Said one of the visitors: "When we told him that he was losing money, he replied, 'I don't need your money.' I couldn't believe it."

RACE ASIDE

That's the Black Republican PAC purchasing two weeks' worth of TV advertisements entitled "History," criticizing Democratic Sen. Barack Obama for, among other things, voting in favor of increasing taxes on Americans earning slightly more than $30,000 annually.

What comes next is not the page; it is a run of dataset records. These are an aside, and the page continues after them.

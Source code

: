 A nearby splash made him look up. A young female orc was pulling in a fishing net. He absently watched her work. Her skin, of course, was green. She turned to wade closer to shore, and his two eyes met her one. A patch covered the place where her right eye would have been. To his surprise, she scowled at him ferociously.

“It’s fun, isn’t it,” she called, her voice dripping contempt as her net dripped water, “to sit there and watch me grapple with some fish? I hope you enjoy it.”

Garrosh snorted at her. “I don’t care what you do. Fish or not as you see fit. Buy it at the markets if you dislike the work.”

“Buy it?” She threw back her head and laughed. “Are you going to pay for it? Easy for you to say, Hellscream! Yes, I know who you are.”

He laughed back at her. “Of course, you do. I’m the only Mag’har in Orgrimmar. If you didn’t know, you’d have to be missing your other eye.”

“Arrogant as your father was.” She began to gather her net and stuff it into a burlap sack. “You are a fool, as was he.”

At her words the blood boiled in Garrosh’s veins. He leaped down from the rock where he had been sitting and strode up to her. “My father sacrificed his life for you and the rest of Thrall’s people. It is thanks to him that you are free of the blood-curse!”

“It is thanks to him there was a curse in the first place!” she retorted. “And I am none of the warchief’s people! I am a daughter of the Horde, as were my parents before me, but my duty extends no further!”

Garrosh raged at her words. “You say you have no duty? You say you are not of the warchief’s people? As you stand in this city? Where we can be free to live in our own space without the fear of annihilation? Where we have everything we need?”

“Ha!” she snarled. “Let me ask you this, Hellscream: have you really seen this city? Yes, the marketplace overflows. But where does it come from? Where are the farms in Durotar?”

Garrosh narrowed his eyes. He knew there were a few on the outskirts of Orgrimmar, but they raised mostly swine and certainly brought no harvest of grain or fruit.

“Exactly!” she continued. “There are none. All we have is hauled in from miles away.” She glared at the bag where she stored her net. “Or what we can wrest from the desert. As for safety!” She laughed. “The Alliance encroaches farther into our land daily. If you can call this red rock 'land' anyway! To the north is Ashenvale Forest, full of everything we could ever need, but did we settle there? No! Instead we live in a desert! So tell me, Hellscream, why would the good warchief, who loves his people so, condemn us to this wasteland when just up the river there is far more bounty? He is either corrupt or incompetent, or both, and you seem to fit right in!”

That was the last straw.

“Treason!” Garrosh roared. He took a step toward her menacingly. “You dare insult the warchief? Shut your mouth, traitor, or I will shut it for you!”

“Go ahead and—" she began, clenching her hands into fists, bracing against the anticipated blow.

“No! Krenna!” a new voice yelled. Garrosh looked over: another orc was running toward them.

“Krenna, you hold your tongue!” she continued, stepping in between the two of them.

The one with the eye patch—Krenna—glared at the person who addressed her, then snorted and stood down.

"Barack Obama's own history shows us what kind of president he would make. He's repeatedly voted to raise taxes, including higher taxes for anyone making $32,000 or more," said Black Republican PAC's Glenn McCall, the lone black Republican national committeeman in the nation.

PAUL'S TAKE

Sen. John McCain's choice of Alaska "hockey mom" and Gov. Sarah Palin to be his vice-presidential running mate surprised just about every professional pundit in Washington, none more than Democratic strategist Paul Begala, who sought to explain the pick this way on CNN's "Larry King Live":

"The more I think about it, the more shocked I am. Larry, I'm a dad. Here's why. I'm a dad. You're a dad. Most of the people on this panel are parents. There's a moment when you have to sit down, in my case with my wife and our lawyer, and we wrote a will, because now we have to be responsible for those children if, God forbid, we die.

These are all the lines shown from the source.